Durou onze anos e tornou-os os mais populares jurados de qualquer MasterChef em qualquer outro país – em Portugal, o programa é transmitido pela SIC Mulher. A intuição que tiveram estava certa. Era isso que os espectadores queriam ver. “Recebíamos cartas da Índia ou de Portugal a dizer que gostavam de nós porque apoiávamos os outros, respeitávamos as pessoas. Já há drama suficiente numa cozinha com as facas, o vapor e o fogo, sem termos de ir para ali com cara de maus.”
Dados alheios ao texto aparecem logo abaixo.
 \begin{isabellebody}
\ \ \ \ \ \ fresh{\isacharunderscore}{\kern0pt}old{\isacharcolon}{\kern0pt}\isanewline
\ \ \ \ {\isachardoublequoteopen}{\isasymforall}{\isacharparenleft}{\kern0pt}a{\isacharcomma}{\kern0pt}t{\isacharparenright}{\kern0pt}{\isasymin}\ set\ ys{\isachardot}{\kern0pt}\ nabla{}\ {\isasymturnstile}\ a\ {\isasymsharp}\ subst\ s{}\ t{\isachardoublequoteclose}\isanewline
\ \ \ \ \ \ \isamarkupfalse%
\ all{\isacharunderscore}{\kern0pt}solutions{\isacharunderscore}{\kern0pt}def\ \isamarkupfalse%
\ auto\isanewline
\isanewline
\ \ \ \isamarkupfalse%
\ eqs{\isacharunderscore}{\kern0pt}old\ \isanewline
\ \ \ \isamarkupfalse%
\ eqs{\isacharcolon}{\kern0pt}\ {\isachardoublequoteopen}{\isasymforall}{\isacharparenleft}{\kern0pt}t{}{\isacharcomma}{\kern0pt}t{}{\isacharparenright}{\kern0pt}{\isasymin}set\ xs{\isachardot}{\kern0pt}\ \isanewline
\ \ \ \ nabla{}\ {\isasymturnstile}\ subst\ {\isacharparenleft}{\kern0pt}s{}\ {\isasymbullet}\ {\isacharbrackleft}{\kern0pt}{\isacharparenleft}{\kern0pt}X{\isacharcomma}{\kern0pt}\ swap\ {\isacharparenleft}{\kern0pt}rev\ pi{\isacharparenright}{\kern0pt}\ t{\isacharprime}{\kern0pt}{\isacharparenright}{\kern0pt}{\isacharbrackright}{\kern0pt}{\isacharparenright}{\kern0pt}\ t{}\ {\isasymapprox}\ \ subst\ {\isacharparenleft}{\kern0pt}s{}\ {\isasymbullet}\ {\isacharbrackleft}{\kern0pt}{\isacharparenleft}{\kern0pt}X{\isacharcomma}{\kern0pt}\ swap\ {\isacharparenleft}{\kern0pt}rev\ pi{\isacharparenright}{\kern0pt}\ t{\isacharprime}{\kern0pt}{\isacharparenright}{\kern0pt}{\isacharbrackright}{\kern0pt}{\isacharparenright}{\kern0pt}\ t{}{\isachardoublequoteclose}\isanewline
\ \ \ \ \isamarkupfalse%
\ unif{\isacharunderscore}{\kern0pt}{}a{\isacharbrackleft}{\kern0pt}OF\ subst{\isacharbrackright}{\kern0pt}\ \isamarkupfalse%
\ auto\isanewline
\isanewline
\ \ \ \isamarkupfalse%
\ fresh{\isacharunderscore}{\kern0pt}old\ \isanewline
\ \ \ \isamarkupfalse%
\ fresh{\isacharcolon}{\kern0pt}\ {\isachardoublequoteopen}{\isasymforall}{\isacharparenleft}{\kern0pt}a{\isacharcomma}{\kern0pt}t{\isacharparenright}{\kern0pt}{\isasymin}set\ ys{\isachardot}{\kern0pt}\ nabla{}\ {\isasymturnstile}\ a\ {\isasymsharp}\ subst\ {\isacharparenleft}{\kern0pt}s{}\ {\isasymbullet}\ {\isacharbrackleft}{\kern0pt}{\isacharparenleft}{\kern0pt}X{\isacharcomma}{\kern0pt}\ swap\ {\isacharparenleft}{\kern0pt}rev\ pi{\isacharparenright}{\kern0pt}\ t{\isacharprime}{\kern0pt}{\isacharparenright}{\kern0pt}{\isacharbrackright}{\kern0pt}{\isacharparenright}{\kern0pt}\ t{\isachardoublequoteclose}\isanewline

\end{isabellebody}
Assim, em vez do mau feitio, Matt, do alto dos seus 1,92m, tornou-se notado pelas suas roupas extravagantes. No final da entrevista, quando se está a despedir, posa mais uns instantes para as fotografias e ri-se das calças que está a usar – às riscas verdes e brancas. E, apesar de haver mais jornalistas à espera, não podemos sair dali sem ver a outra versão, com riscas vermelhas. “Dizem-me que pareço um palhaço.” Nós falamos-lhe das barracas de praia em Portugal. Mas isso fica para a próxima viagem que aqui fizer, entre uma ida ao Douro e um salto ao Algarve para matar saudades do peixe grelhado.